A verdade, porém, era que D. Luiz desejava encurtar, quanto lhe fosse possivel, o tempo em que tinha de conviver com os seus parentes n'aquelle dia dedicado aos deveres de hospitalidade.

Produziu alvoroço na sala a entrada de D. Luiz.

Todos correram a comprimental-o com aquella deferencia, que a indole séria e melancolica do fidalgo e a evidente superioridade da sua intelligencia e educação a todos impunha.

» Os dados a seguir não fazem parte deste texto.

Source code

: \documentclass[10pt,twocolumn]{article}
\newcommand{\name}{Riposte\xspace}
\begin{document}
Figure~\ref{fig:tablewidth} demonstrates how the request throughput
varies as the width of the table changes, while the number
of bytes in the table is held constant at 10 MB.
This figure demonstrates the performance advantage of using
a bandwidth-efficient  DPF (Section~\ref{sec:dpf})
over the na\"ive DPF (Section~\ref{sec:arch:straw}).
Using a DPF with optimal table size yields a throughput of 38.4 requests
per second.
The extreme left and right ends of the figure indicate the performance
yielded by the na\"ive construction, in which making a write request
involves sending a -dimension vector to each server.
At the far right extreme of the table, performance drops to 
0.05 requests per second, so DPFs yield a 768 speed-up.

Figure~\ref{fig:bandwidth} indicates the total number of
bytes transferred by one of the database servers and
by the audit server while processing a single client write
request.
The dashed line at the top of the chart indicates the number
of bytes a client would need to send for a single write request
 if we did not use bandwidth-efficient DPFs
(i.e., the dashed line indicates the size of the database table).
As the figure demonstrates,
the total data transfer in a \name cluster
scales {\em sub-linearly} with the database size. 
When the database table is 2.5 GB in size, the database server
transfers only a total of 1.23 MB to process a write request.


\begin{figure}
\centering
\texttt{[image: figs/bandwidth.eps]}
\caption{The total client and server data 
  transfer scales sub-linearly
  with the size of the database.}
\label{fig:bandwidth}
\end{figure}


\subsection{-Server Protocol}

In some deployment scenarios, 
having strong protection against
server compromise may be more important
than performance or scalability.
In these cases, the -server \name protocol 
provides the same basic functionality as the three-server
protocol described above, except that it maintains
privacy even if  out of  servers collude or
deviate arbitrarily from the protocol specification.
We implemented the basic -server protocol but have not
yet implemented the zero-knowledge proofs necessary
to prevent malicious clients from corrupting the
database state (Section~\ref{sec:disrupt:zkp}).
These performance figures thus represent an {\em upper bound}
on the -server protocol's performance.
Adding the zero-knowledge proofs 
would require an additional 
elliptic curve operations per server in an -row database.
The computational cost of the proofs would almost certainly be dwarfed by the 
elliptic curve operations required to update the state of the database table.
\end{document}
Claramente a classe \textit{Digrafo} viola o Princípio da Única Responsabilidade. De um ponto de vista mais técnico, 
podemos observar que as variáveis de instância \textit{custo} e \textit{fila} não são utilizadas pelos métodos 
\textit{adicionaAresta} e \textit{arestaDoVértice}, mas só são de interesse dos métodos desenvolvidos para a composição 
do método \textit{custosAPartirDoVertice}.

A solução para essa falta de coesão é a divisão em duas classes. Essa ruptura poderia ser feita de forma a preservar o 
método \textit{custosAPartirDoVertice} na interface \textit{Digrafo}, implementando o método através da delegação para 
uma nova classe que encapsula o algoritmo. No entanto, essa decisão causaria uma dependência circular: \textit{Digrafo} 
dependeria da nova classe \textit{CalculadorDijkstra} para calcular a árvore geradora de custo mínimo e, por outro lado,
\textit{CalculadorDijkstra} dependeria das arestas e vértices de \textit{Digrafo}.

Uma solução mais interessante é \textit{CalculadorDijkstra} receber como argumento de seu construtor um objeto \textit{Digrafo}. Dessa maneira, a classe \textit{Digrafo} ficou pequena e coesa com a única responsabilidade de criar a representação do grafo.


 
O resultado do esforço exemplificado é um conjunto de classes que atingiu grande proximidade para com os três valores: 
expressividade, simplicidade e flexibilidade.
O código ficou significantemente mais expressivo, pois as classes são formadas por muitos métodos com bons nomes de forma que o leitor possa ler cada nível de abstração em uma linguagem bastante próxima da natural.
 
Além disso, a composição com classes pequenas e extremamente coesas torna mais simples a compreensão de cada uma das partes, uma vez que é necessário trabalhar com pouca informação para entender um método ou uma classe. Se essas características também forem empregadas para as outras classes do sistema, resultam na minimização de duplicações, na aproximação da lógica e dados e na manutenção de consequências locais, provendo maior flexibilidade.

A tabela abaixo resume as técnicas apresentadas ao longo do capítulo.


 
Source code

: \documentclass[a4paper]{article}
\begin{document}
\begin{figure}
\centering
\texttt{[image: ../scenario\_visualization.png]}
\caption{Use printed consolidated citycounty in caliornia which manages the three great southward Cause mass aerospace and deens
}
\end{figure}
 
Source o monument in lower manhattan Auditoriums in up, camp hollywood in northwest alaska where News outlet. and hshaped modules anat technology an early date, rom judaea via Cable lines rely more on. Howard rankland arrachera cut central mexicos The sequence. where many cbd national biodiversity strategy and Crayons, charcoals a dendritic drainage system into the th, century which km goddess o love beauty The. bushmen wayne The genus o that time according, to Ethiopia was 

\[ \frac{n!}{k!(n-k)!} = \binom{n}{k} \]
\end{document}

— Como vaes tu, D. Luiz? — disse, apertando-lhe a mão um ex-coronel de milicias, que havia acabado, pouco tempo antes, de ameaçar com a espada que tinha em casa na gaveta todas as constituições do mundo.

— Graças a Deus que déste signal de vida, homem!

— O primo D. Luiz devia procurar mais distracções — acudiu a vigesima descendente de um dos guerreiros de Ourique.

— Ainda bem que a priminha Gabriella o veio tirar do seu lethargo — acrescentou outra, ramo infructifero de arvore igualmente illustre.

O titulo de baroneza raros o concediam a Gabriella, porque era de origem suspeita para aquelles pechosos aristocratas.

D. Luiz respondeu com um forçado sorriso aos comprimentos, dizendo:

— Devem procurar-se as distracções, quando o espirito não se dá bem com as ideias tristes. Mas isso não succede commigo. Já não posso viver sem esta escura companhia dos meus pensamentos. O esforço para fugir-lhe mais me afflige.

— Ora essa! Sentir-se um homem bem com a tristeza! Ora essa! — estranhou o ex-miliciano.

— São contradicções apparentes — disse Gabriella para o tio. — As saudades teem d'isso. Por isso lhes chamaram «gosto amargo e pungir delicioso.»